There can also be side effects and interactions with other medicines, so it’s best to consult your primary care doctor before starting any cannabis treatment plan, he says.

 

 

Thirty-eight states and the District of Columbia have “comprehensive medical programs,” which means they allow medical use of cannabis products beyond CBD and low-THC level products (as defined by individual state law). Nine permit “limited medical use,” usually in the form of low-THC, high-CBD oils and other products. Only Idaho and Nebraska maintain outright bans, while Kansas allows extremely limited use. 

States that ban or heavily limit marijuana are barring a treatment option that shows real promise for some conditions with low risk of addiction, and no risk of lethal overdose, Boehnke says. People who seek out medical cannabis in these states risk not only legal problems, but also – due to the lack of any regulations – the possibility of a contaminated or poor-quality product.

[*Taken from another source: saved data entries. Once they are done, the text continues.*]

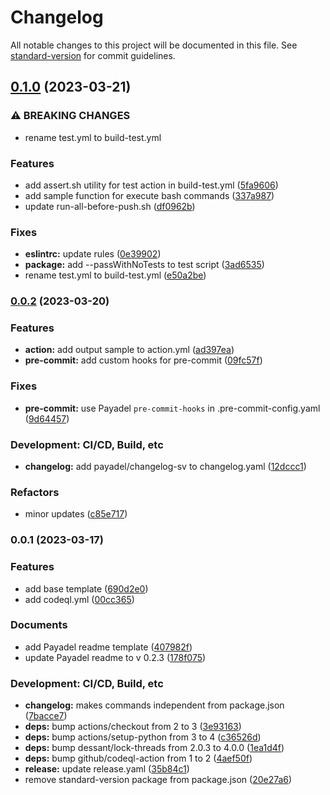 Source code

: # Changelog

All notable changes to this project will be documented in this file. See [standard-version](https://github.com/conventional-changelog/standard-version) for commit guidelines.

## [0.1.0](https://github.com/Payadel/github-action-typescript/compare/v0.0.2...v0.1.0) (2023-03-21)


### ⚠ BREAKING CHANGES

* rename test.yml to build-test.yml

### Features

* add assert.sh utility for test action in build-test.yml ([5fa9606](https://github.com/Payadel/github-action-typescript/commit/5fa96065304c4e2b5b55a891526d382312541957))
* add sample function for execute bash commands ([337a987](https://github.com/Payadel/github-action-typescript/commit/337a9877bb18d94c33da74e4ca272a60ad5bd8da))
* update run-all-before-push.sh ([df0962b](https://github.com/Payadel/github-action-typescript/commit/df0962bfeeffae35676fecfc73182db102ef8b2e))


### Fixes

* **eslintrc:** update rules ([0e39902](https://github.com/Payadel/github-action-typescript/commit/0e39902e3665d5fbb221229f08bcbbe3b5dcd3b7))
* **package:** add --passWithNoTests to test script ([3ad6535](https://github.com/Payadel/github-action-typescript/commit/3ad6535ec067c8e9dc242d957df7868e8b3fd1e1))
* rename test.yml to build-test.yml ([e50a2be](https://github.com/Payadel/github-action-typescript/commit/e50a2be8240db68f2a8eee863a8d7e28912fedbd))

### [0.0.2](https://github.com/Payadel/github-action-typescript/compare/v0.0.1...v0.0.2) (2023-03-20)

### Features

* **action:** add output sample to
  action.yml ([ad397ea](https://github.com/Payadel/github-action-typescript/commit/ad397eac6592471fb45b6a49b4929f094db8e2cc))
* **pre-commit:** add custom hooks for
  pre-commit ([09fc57f](https://github.com/Payadel/github-action-typescript/commit/09fc57f9c5475858db90e99733923efeb72a8ce0))

### Fixes

* **pre-commit:** use Payadel `pre-commit-hooks` in
  .pre-commit-config.yaml ([9d64457](https://github.com/Payadel/github-action-typescript/commit/9d644575d89c714d22b4caa21bb00606080433cb))

### Development: CI/CD, Build, etc

* **changelog:** add payadel/changelog-sv to
  changelog.yaml ([12dccc1](https://github.com/Payadel/github-action-typescript/commit/12dccc1383ef0b75f500bd89825d05ffb955d978))

### Refactors

* minor
  updates ([c85e717](https://github.com/Payadel/github-action-typescript/commit/c85e717f8161256f0376db081e3423fbcfa5c50c))

### 0.0.1 (2023-03-17)

### Features

* add base
  template ([690d2e0](https://github.com/Payadel/github-action-typescript/commit/690d2e0e01c7b140842e5c80e3c3e117d7f220a0))
* add
  codeql.yml ([00cc365](https://github.com/Payadel/github-action-typescript/commit/00cc365301eee897156aa05c43aff9cd9db46568))

### Documents

* add Payadel readme
  template ([407982f](https://github.com/Payadel/github-action-typescript/commit/407982fed08150cee0f34ba44fa173f98358c100))
* update Payadel readme to v
  0.2.3 ([178f075](https://github.com/Payadel/github-action-typescript/commit/178f075bc14d501bd4cc08468791feacc29ce5f4))

### Development: CI/CD, Build, etc

* **changelog:** makes commands independent from
  package.json ([7bacce7](https://github.com/Payadel/github-action-typescript/commit/7bacce763b18bf81df691e6b660f11ac404bd6c8))
* **deps:** bump actions/checkout from 2 to
  3 ([3e93163](https://github.com/Payadel/github-action-typescript/commit/3e9316373b14cb313478da214dd7dba7933d41ea))
* **deps:** bump actions/setup-python from 3 to
  4 ([c36526d](https://github.com/Payadel/github-action-typescript/commit/c36526ddea1c4ce689be35c1fc71fa94432dd920))
* **deps:** bump dessant/lock-threads from 2.0.3 to
  4.0.0 ([1ea1d4f](https://github.com/Payadel/github-action-typescript/commit/1ea1d4f151eb5dfd2330db620ee8aca7fb429852))
* **deps:** bump github/codeql-action from 1 to
  2 ([4aef50f](https://github.com/Payadel/github-action-typescript/commit/4aef50f59b963068ea9d7a31d7e8b707d32bf320))
* **release:** update
  release.yaml ([35b84c1](https://github.com/Payadel/github-action-typescript/commit/35b84c10e7c785f4be46d65633e952ee3ff032b8))
* remove standard-version package from
  package.json ([20e27a6](https://github.com/Payadel/github-action-typescript/commit/20e27a6934f8cf163932ab9ebbc76e5838ac1dad))

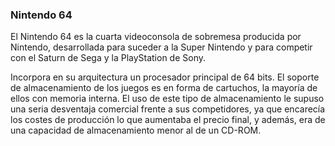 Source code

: ### Nintendo 64


El Nintendo 64 es la cuarta videoconsola de sobremesa producida por Nintendo, desarrollada para suceder a la Super Nintendo y para competir con el Saturn de Sega y la PlayStation de Sony.

Incorpora en su arquitectura un procesador principal de 64 bits. El soporte de almacenamiento de los juegos es en forma de cartuchos, la mayoría de ellos con memoria interna. El uso de este tipo de almacenamiento le supuso una seria desventaja comercial frente a sus competidores, ya que encarecía los costes de producción lo que aumentaba el precio final, y además, era de una capacidad de almacenamiento menor al de un CD-ROM.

And even where it is legal, there’s a huge need for more education, especially among the medical community.

Lopsided research, misinformation, and a confusing patchwork of regulation leaves many doctors confused over how and when to prescribe it, Grinspoon says.

“There’s a lot we don’t know, and doctors have been some of the main recipients of the misinformation,” he says. “The most important thing is doctors find a way to talk comfortably with their patients about cannabis, even if they’re against it. That’s true with all drugs. We need open, honest, two-way conversations.”